Data to examine ::

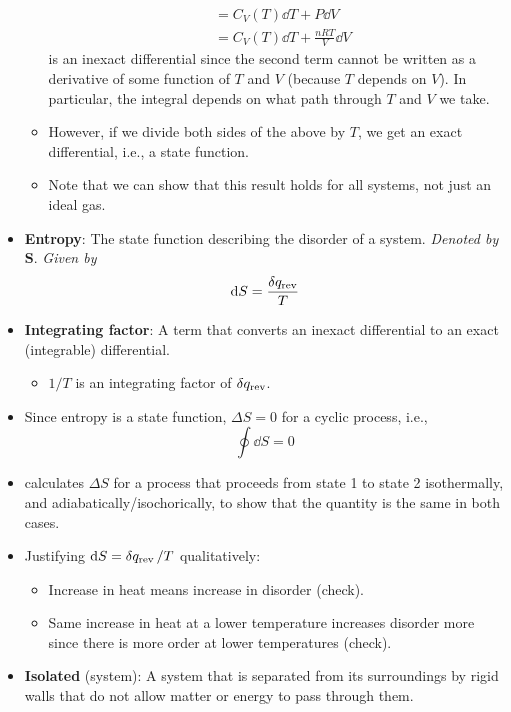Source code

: \documentclass[../notes.tex]{subfiles}
\begin{document}
\begin{itemize}
\begin{itemize}
\begin{align*}
            &= C_V(T)\dd{T}+P\dd{V}\\
            &= C_V(T)\dd{T}+\frac{nRT}{V}\dd{V}
        \end{align*}
        is an inexact differential since the second term cannot be written as a derivative of some function of $T$ and $V$ (because $T$ depends on $V$). In particular, the integral depends on what path through $T$ and $V$ we take.
        \item However, if we divide both sides of the above by $T$, we get an exact differential, i.e., a state function.
        \item Note that we can show that this result holds for all systems, not just an ideal gas.
    \end{itemize}
    \item \textbf{Entropy}: The state function describing the disorder of a system. \emph{Denoted by} $\bm{S}$. \emph{Given by}
    \begin{equation*}
        \dd{S} = \frac{\var{q_\text{rev}}}{T}
    \end{equation*}
    \item \textbf{Integrating factor}: A term that converts an inexact differential to an exact (integrable) differential.
    \begin{itemize}
        \item $1/T$ is an integrating factor of $\var{q_\text{rev}}$.
    \end{itemize}
    \item Since entropy is a state function, $\Delta S=0$ for a cyclic process, i.e.,
    \begin{equation*}
        \oint\dd{S} = 0
    \end{equation*}
    \item \textcite{bib:McQuarrieSimon} calculates $\Delta S$ for a process that proceeds from state 1 to state 2 isothermally, and adiabatically/isochorically, to show that the quantity is the same in both cases.
    \item Justifying $\dd{S}=\var{q_\text{rev}}/T$ qualitatively:
    \begin{itemize}
        \item Increase in heat means increase in disorder (check).
        \item Same increase in heat at a lower temperature increases disorder more since there is more order at lower temperatures (check).
    \end{itemize}
    \item \textbf{Isolated} (system): A system that is separated from its surroundings by rigid walls that do not allow matter or energy to pass through them.

\end{itemize}
\end{document}
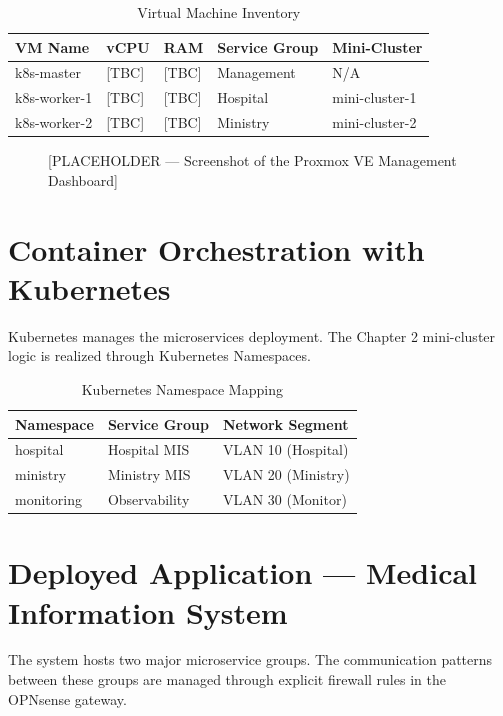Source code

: \documentclass[12pt,a4paper]{report}
\begin{document}
\begin{table}[htbp]
\centering
\caption{Virtual Machine Inventory}
\label{tab:vm_inv}
\begin{tabular}{@{}lllll@{}}
\toprule
\textbf{VM Name} & \textbf{vCPU} & \textbf{RAM} & \textbf{Service Group} & \textbf{Mini-Cluster} \\ \midrule
k8s-master & [TBC] & [TBC] & Management & N/A \\
k8s-worker-1 & [TBC] & [TBC] & Hospital & mini-cluster-1 \\
k8s-worker-2 & [TBC] & [TBC] & Ministry & mini-cluster-2 \\ \bottomrule
\end{tabular}
\end{table}

\begin{figure}[htbp]
\centering
\fbox{\rule{0pt}{5cm}\rule{0.9\linewidth}{0pt}}
\caption{[PLACEHOLDER — Screenshot of the Proxmox VE Management Dashboard]}
\label{fig:proxmox_dashboard}
\end{figure}

\section{Container Orchestration with Kubernetes}

Kubernetes manages the microservices deployment. The Chapter 2 mini-cluster logic is realized through Kubernetes Namespaces.

\begin{table}[htbp]
\centering
\caption{Kubernetes Namespace Mapping}
\label{tab:k8s_ns}
\begin{tabular}{@{}lll@{}}
\toprule
\textbf{Namespace} & \textbf{Service Group} & \textbf{Network Segment} \\ \midrule
hospital & Hospital MIS & VLAN 10 (Hospital) \\
ministry & Ministry MIS & VLAN 20 (Ministry) \\
monitoring & Observability & VLAN 30 (Monitor) \\ \bottomrule
\end{tabular}
\end{table}

\section{Deployed Application — Medical Information System}

The system hosts two major microservice groups. The communication patterns between these groups are managed through explicit firewall rules in the OPNsense gateway.
\end{document}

Activity ::
Only the lines from the start of the records to the line with "exact (integrable) differential." belong in the copy. Print them exactly, minus pictures.

Result ::
Source code

: \documentclass[../notes.tex]{subfiles}
\begin{document}
\begin{itemize}
\begin{itemize}
\begin{align*}
            &= C_V(T)\dd{T}+P\dd{V}\\
            &= C_V(T)\dd{T}+\frac{nRT}{V}\dd{V}
        \end{align*}
        is an inexact differential since the second term cannot be written as a derivative of some function of $T$ and $V$ (because $T$ depends on $V$). In particular, the integral depends on what path through $T$ and $V$ we take.
        \item However, if we divide both sides of the above by $T$, we get an exact differential, i.e., a state function.
        \item Note that we can show that this result holds for all systems, not just an ideal gas.
    \end{itemize}
    \item \textbf{Entropy}: The state function describing the disorder of a system. \emph{Denoted by} $\bm{S}$. \emph{Given by}
    \begin{equation*}
        \dd{S} = \frac{\var{q_\text{rev}}}{T}
    \end{equation*}
    \item \textbf{Integrating factor}: A term that converts an inexact differential to an exact (integrable) differential.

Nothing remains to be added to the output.